The idea of feeling truly comfortable in a space that isn’t work or home is surprisingly rare. When I moved to Phoenix, Arizona, for college, I camped out in my dorm room to tackle homework, or ventured into the lounge if I was feeling bold. I’m not sure what implored me to check out a new coffee shop one sweltering Saturday afternoon (Street Coffee, on 7th Street in Downtown Phoenix), but that decision prompted years of hours-long cafe sessions, camped out at a table highlighting in a textbook, long overdue chats with friends, and spending too much money on lattes and pastries. (The iced Garfield Latte at Street Coffee remains my favorite beverage to this day.)

 

I grew up in Utah where I grabbed the occasional frappuccino from Starbucks on my way to school, feeling oh-so-sophisticated slurping that blended java chip goodness from that green straw in homeroom. But it wasn’t until college that I truly discovered the joy of coffee shops, and fortunately the urban area I lived in was lousy with ‘em. I hit up my personal trifecta on the regular (Fillmore, Songbird and Jobot). If a new one opened, you better believe I was there within the first few days to see how their iced vanilla latte measured up to others and to assess the ~vibes.~

 

In the walls of these shops, perched at wide tables or tall counters, I studied for finals, I sipped lattes and I scrolled through Instagram. I completed the applications that determined the course of my career. I chatted with my favorite baristas. I met up with friends both old and new. I sat. I recharged. I just existed. I felt at home while away from home.

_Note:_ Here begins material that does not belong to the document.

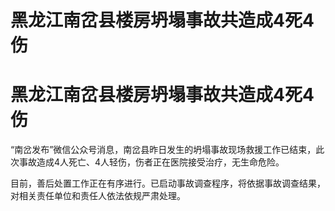 # 黑龙江南岔县楼房坍塌事故共造成4死4伤

# 黑龙江南岔县楼房坍塌事故共造成4死4伤

“南岔发布”微信公众号消息，南岔县昨日发生的坍塌事故现场救援工作已结束，此次事故造成4人死亡、4人轻伤，伤者正在医院接受治疗，无生命危险。

目前，善后处置工作正在有序进行。已启动事故调查程序，将依据事故调查结果，对相关责任单位和责任人依法依规严肃处理。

When I moved back to Utah several months ago, I vowed to look at my hometown with new eyes and approach it how I did Phoenix, finding local spots I had never noticed but were right under my nose. Seek out the coffee shops, more spaces that felt like homes away from home. Turns out, there are more than you’d think. Much more.

 

I’m not a coffee expert. I still consider Starbucks my go-to and never consider “basic” an insult. (My go-to, an iced skinny vanilla latte, never fails to taste like airports and birthdays and other settings where that drink is firmly in my hand, always the same and always like home.) I still don’t know how to pronounce “cafe au lait.” I think nitro cold brew is gross. I like sugary syrups and whole milk and I cannot lie. I will drop close to $7 on a latte if it has fun flavors or a cute name (bonus points for a pun).

 

As I write this, I’m sitting in my favorite local coffee shop, which I’ll write about at some point. There are people old and young. There are dogs. There are couples and there are people who are alone. There’s a group of older men playing chess, who greeted each other with boisterous hellos when they came in. There’s a quaint lady working on a puzzle (I also just saw a glimpse into my future). There are people drinking cold and hot beverages, and there are people sitting on the patio, despite it being 32 degrees outside and snow blanketing the ground under their seats. But we all have one thing in common: The idea that there was one place we wanted to be on this weekend afternoon.

 

I want to document my favorite shops and drinks, have a place to review new ones that pop up, and share my love of coffee shops. I’m focusing on ones in Salt Lake City, but will likely feature my Phoenix favorites that started my obsession in the first place. And I hope that you can also find your homes away from home.